Saved entries
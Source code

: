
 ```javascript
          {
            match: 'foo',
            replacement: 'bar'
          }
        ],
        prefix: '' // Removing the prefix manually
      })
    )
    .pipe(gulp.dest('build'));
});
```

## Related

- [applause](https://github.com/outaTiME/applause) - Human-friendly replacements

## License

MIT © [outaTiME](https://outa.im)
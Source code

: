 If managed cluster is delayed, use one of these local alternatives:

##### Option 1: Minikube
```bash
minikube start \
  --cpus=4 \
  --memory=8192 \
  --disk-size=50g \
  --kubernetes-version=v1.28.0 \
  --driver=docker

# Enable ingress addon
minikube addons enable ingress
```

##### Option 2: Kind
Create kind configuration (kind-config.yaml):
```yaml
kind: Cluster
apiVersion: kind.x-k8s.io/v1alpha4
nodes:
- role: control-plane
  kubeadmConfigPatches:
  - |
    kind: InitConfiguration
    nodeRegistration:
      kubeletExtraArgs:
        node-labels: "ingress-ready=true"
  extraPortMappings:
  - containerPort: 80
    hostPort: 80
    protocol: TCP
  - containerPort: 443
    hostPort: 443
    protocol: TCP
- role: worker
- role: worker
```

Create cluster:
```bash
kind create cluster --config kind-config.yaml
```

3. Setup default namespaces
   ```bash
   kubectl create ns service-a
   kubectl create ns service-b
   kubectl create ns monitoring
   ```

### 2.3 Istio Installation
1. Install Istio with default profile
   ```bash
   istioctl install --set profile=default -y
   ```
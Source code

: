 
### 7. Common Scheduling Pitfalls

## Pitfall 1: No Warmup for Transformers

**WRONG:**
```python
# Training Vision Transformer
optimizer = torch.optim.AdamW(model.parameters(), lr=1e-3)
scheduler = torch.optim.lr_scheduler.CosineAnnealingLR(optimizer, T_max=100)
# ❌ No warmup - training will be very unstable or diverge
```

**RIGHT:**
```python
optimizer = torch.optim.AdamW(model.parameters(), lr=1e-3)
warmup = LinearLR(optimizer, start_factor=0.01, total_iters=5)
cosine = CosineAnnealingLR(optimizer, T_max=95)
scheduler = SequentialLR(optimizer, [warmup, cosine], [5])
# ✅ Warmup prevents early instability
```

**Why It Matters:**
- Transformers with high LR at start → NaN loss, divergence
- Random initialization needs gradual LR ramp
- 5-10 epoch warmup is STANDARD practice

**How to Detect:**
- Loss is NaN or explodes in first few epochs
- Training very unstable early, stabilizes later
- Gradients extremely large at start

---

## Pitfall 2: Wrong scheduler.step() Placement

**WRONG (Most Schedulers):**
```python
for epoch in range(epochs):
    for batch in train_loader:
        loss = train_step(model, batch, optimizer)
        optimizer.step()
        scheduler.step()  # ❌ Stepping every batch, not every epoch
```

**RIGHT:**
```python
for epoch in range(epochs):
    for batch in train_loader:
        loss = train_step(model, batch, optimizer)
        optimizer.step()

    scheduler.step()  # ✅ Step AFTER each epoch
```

Exercise brief: With nothing added or left out, print the data again.

Written response:
Source code

:
 ```javascript
          {
            match: 'foo',
            replacement: 'bar'
          }
        ],
        prefix: '' // Removing the prefix manually
      })
    )
    .pipe(gulp.dest('build'));
});
```

## Related

- [applause](https://github.com/outaTiME/applause) - Human-friendly replacements

## License

MIT © [outaTiME](https://outa.im)
Source code

: If managed cluster is delayed, use one of these local alternatives:

##### Option 1: Minikube
```bash
minikube start \
  --cpus=4 \
  --memory=8192 \
  --disk-size=50g \
  --kubernetes-version=v1.28.0 \
  --driver=docker

# Enable ingress addon
minikube addons enable ingress
```

##### Option 2: Kind
Create kind configuration (kind-config.yaml):
```yaml
kind: Cluster
apiVersion: kind.x-k8s.io/v1alpha4
nodes:
- role: control-plane
  kubeadmConfigPatches:
  - |
    kind: InitConfiguration
    nodeRegistration:
      kubeletExtraArgs:
        node-labels: "ingress-ready=true"
  extraPortMappings:
  - containerPort: 80
    hostPort: 80
    protocol: TCP
  - containerPort: 443
    hostPort: 443
    protocol: TCP
- role: worker
- role: worker
```

Create cluster:
```bash
kind create cluster --config kind-config.yaml
```

3. Setup default namespaces
   ```bash
   kubectl create ns service-a
   kubectl create ns service-b
   kubectl create ns monitoring
   ```

### 2.3 Istio Installation
1. Install Istio with default profile
   ```bash
   istioctl install --set profile=default -y
   ```
Source code

: 
### 7. Common Scheduling Pitfalls

## Pitfall 1: No Warmup for Transformers

**WRONG:**
```python
# Training Vision Transformer
optimizer = torch.optim.AdamW(model.parameters(), lr=1e-3)
scheduler = torch.optim.lr_scheduler.CosineAnnealingLR(optimizer, T_max=100)
# ❌ No warmup - training will be very unstable or diverge
```

**RIGHT:**
```python
optimizer = torch.optim.AdamW(model.parameters(), lr=1e-3)
warmup = LinearLR(optimizer, start_factor=0.01, total_iters=5)
cosine = CosineAnnealingLR(optimizer, T_max=95)
scheduler = SequentialLR(optimizer, [warmup, cosine], [5])
# ✅ Warmup prevents early instability
```

**Why It Matters:**
- Transformers with high LR at start → NaN loss, divergence
- Random initialization needs gradual LR ramp
- 5-10 epoch warmup is STANDARD practice

**How to Detect:**
- Loss is NaN or explodes in first few epochs
- Training very unstable early, stabilizes later
- Gradients extremely large at start

---

## Pitfall 2: Wrong scheduler.step() Placement

**WRONG (Most Schedulers):**
```python
for epoch in range(epochs):
    for batch in train_loader:
        loss = train_step(model, batch, optimizer)
        optimizer.step()
        scheduler.step()  # ❌ Stepping every batch, not every epoch
```

**RIGHT:**
```python
for epoch in range(epochs):
    for batch in train_loader:
        loss = train_step(model, batch, optimizer)
        optimizer.step()

    scheduler.step()  # ✅ Step AFTER each epoch
```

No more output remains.